Hi i have two questions:
what is the exact value of cos 5(pie)/12?
what is the exact value of cos2(pie)/9 cos(pie)/18 + sin2(pie)/9 sin(pie)/18?
thank you
first of all, the name of the Greek letter is pi not pie.
cos 5π/12 = (√3-1) / 2√2
cos2π/9 cosπ/18 + sin2π/9 sinπ/18 = cos(2π/9 - π/18) = cos π/6 = √3/2
To find the exact value of trigonometric functions like cosine, we can use various mathematical identities and properties. Let's go step by step to solve each question:
Question 1: What is the exact value of cos 5(pi)/12?
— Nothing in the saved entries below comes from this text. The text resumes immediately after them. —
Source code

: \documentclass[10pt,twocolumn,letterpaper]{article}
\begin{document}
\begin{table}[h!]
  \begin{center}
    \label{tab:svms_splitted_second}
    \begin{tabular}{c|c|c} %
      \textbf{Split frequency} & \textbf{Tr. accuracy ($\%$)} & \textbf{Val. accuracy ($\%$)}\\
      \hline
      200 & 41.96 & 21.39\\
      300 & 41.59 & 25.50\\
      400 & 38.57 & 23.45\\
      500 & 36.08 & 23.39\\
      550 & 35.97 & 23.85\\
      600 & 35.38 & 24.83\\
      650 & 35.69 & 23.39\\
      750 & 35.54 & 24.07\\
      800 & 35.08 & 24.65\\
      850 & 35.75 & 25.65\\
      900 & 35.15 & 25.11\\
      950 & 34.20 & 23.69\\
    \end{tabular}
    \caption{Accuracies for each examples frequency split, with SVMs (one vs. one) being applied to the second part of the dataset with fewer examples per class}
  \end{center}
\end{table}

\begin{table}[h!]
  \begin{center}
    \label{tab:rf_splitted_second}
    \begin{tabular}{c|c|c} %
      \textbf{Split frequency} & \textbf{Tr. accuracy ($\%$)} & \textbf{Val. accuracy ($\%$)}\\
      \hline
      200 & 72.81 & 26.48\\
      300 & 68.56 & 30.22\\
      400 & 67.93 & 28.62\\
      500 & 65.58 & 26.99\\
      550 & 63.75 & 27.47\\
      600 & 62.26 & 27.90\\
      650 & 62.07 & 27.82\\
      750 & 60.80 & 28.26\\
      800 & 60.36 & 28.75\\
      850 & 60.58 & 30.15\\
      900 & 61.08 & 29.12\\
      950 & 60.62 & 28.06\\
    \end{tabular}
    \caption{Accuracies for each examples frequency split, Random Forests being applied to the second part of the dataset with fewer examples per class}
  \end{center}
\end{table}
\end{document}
To find the exact value of cos 5(pi)/12, we can use the double-angle formula for cosine, which states that cos(2x) = 2cos^2(x) - 1.
1. First, we need to express the angle 5(pi)/12 as a sum or difference of angles whose exact values we know.
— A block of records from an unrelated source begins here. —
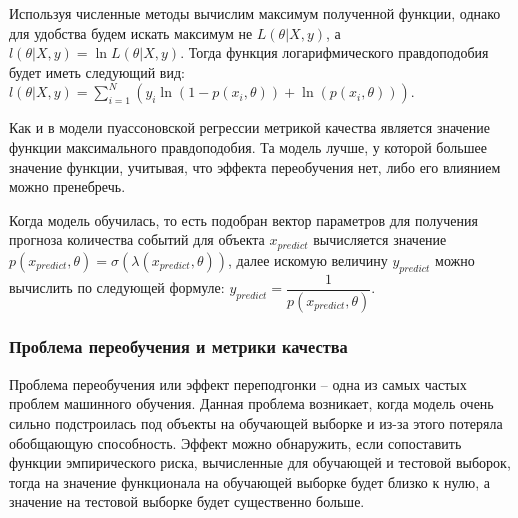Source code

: Используя численные методы вычислим максимум полученной функции, однако для удобства будем искать максимум не $L(\theta | X,y)$, а $l(\theta | X,y) = \ln L(\theta | X,y)$. Тогда функция логарифмического правдоподобия будет иметь следующий вид: $l(\theta | X,y) = \sum\limits_{i = 1}^N ( y_i \ln(1 - p(x_i,\theta)) + \ln(p(x_i,\theta)) )$.

Как и в модели пуассоновской регрессии метрикой качества является значение функции максимального правдоподобия. Та модель лучше, у которой большее значение функции, учитывая, что эффекта переобучения нет, либо его влиянием можно пренебречь.

Когда модель обучилась, то есть подобран вектор параметров для получения прогноза количества событий для объекта $x_{predict}$ вычисляется значение $p(x_{predict}, \theta) = \sigma(\lambda(x_{predict}, \theta))$, далее искомую величину $y_{predict}$ можно вычислить по следующей формуле: $y_{predict} = \dfrac{1}{p(x_{predict}, \theta)}$.

\subsubsection{Проблема переобучения и метрики качества}

Проблема переобучения или эффект переподгонки -- одна из самых частых проблем машинного обучения. Данная проблема возникает, когда модель очень сильно подстроилась под объекты на обучающей выборке и из-за этого потеряла обобщающую способность. Эффект можно обнаружить, если сопоставить функции эмпирического риска, вычисленные для обучающей и тестовой выборок, тогда на значение функционала на обучающей выборке будет близко к нулю, а значение на тестовой выборке будет существенно больше.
5(pi)/12 = 2(pi)/12 + 3(pi)/12 = pi/6 + pi/4
2. Using the sum-to-product identity for cosine, which states that cos(A + B) = cos(A)cos(B) - sin(A)sin(B), we can rewrite our expression:
cos (5(pi)/12) = cos (pi/6 + pi/4)
3. Applying the double-angle formula for cosine:
cos (5(pi)/12) = 2cos^2((pi/6 + pi/4)/2) - 1
4. Now it's a matter of simplifying the expression:
cos (5(pi)/12) = 2cos^2((5/24(pi))) - 1
= 2cos^2(5(pi)/24) - 1
So, the exact value of cos 5(pi)/12 is 2cos^2(5(pi)/24) - 1.
Question 2: What is the exact value of cos^2(pi)/9 cos(pi)/18 + sin^2(pi)/9 sin(pi)/18?
To find the exact value of this expression, we can use the Pythagorean identity, which states that sin^2(x) + cos^2(x) = 1.
1. Start by replacing sin^2(pi)/9 with 1 - cos^2(pi)/9:
cos^2(pi)/9 cos(pi)/18 + (1 - cos^2(pi)/9) sin(pi)/18
2. Now, substitute cos^2(pi)/9 with (1/2 + 1/2cos(2(pi)/9)):
(1/2 + 1/2cos(2(pi)/9)) cos(pi)/18 + (1 - (1/2 + 1/2cos(2(pi)/9))) sin(pi)/18
3. Simplify the expression further:
(1/2cos(pi)/18 + 1/2cos(2(pi)/9)cos(pi)/18) + (1/18sin(pi)/18 - 1/2cos(2(pi)/9)sin(pi)/18)
4. Combining like terms:
1/2cos(pi)/18 + 1/36cos(2(pi)/9) + 1/18sin(pi)/18 - 1/18cos(2(pi)/9)sin(pi)/18
So, the exact value of cos^2(pi)/9 cos(pi)/18 + sin^2(pi)/9 sin(pi)/18 is 1/2cos(pi)/18 + 1/36cos(2(pi)/9) + 1/18sin(pi)/18 - 1/18cos(2(pi)/9)sin(pi)/18.
Remember, when dealing with trigonometric functions, it's important to be familiar with the various identities and formulas that can be applied for simplification and finding exact values.